FEs are indicated by enclosing a sequence of words or other annotations in parentheses without arrows between them, e.g.:
(in parentheses like this)
The words need not be contiguous in the input.
The head of the subphrase may optionally be marked with a *
following the head token:
(in* parentheses with star on the head)
Marking the phrase head is strongly recommended since it permits the GFL parser to check for annotation consistency.
Unlike multiwords, which are used to suggest a noncompositional interpretation of the words, FEs are an annotation convenience that let the annotator focus on, e.g., certain syntactic phenomena without worrying about annotating the complete syntax of a sentence. (They also seem to be related to Osborne et al’s theory of "catenae.")

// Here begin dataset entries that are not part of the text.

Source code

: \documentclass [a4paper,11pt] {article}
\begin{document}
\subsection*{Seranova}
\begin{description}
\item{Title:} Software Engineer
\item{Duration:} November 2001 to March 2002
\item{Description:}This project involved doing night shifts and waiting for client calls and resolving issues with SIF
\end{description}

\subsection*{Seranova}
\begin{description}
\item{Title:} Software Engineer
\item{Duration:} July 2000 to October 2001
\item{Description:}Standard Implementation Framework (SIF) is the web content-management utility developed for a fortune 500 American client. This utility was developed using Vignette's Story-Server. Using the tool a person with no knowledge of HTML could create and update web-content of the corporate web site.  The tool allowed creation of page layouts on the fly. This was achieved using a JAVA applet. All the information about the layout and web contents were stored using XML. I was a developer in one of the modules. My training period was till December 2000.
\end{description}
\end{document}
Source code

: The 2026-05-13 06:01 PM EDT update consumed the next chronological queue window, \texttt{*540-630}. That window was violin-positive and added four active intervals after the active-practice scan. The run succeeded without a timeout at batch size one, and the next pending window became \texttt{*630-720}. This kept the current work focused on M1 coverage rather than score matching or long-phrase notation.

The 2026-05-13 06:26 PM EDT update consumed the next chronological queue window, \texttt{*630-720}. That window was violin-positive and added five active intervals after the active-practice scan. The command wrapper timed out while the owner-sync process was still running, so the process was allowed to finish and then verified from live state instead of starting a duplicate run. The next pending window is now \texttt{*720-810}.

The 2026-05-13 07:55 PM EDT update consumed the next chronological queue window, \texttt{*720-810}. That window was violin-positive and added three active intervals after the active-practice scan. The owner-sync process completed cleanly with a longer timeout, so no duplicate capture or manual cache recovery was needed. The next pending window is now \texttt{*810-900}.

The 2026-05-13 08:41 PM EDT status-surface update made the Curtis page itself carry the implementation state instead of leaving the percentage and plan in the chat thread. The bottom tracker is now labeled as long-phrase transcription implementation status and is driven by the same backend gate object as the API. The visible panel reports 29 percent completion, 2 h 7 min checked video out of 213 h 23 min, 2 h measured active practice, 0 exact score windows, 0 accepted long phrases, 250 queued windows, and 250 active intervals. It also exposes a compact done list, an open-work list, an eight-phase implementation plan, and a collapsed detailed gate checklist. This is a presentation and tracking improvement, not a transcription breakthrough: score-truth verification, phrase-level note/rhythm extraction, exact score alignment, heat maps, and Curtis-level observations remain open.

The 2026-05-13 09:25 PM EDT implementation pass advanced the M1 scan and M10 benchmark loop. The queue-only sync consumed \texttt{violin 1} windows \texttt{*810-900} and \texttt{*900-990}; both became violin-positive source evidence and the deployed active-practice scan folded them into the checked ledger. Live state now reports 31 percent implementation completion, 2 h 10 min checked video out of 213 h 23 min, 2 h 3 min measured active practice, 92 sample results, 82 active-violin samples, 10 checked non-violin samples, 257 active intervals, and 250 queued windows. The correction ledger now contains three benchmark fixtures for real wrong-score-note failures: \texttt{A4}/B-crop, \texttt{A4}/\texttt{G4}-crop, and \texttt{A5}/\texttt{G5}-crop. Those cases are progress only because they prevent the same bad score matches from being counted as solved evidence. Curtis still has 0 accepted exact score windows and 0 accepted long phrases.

His crazy proposal to save the world was not well received
-
Partial annotation using FEs (no internal structure at all):
(His crazy proposal* to save the world) > (was < not) < [well received]
-
Notational variant of previous annotation:
(His crazy proposal* to save the world) proposal > (was < not) < [well received]
-
Yet another notational variant of the previous annotation (strongly dispreferred):
(His crazy proposal to save the world) proposal > (was < not) < [well received]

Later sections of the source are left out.